WHAT IS NEEDED: Could you give back the records exactly, taking out the pictures?

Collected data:
────────
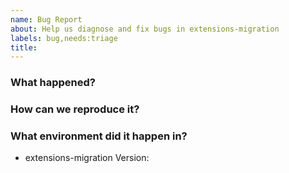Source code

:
 ```yaml
---
name: Bug Report
about: Help us diagnose and fix bugs in extensions-migration
labels: bug,needs:triage
title: 
---
```

<!--
Thank you for helping to improve extensions-migration!

Please be sure to search for open issues before raising a new one. We use issues
for bug reports and feature requests.
-->

### What happened?
<!--
Please let us know what behaviour you expected and how extensions-migration diverged from
that behaviour.
-->


### How can we reproduce it?
<!--
Help us to reproduce your bug as succinctly and precisely as possible. Artifacts
such as example manifests or a script that triggers the issue are highly
appreciated!
-->

### What environment did it happen in?

* extensions-migration Version:

<!--
Include at least the version or commit of extensions-migration you were running. Consider
also including your:

* Cloud provider or hardware configuration
* Kubernetes version (use `kubectl version`)
* Kubernetes distribution (e.g. Tectonic, GKE, OpenShift)
* OS (e.g. from /etc/os-release)
* Kernel (e.g. `uname -a`)
-->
────────
ANSWER TO THE PROBLEM:
Source code

:
 ```yaml
---
name: Bug Report
about: Help us diagnose and fix bugs in extensions-migration
labels: bug,needs:triage
title: 
---
```

<!--
Thank you for helping to improve extensions-migration!

Please be sure to search for open issues before raising a new one. We use issues
for bug reports and feature requests.
-->

### What happened?
<!--
Please let us know what behaviour you expected and how extensions-migration diverged from
that behaviour.
-->


### How can we reproduce it?
<!--
Help us to reproduce your bug as succinctly and precisely as possible. Artifacts
such as example manifests or a script that triggers the issue are highly
appreciated!
-->

### What environment did it happen in?

* extensions-migration Version:

<!--
Include at least the version or commit of extensions-migration you were running. Consider
also including your:

* Cloud provider or hardware configuration
* Kubernetes version (use `kubectl version`)
* Kubernetes distribution (e.g. Tectonic, GKE, OpenShift)
* OS (e.g. from /etc/os-release)
* Kernel (e.g. `uname -a`)
-->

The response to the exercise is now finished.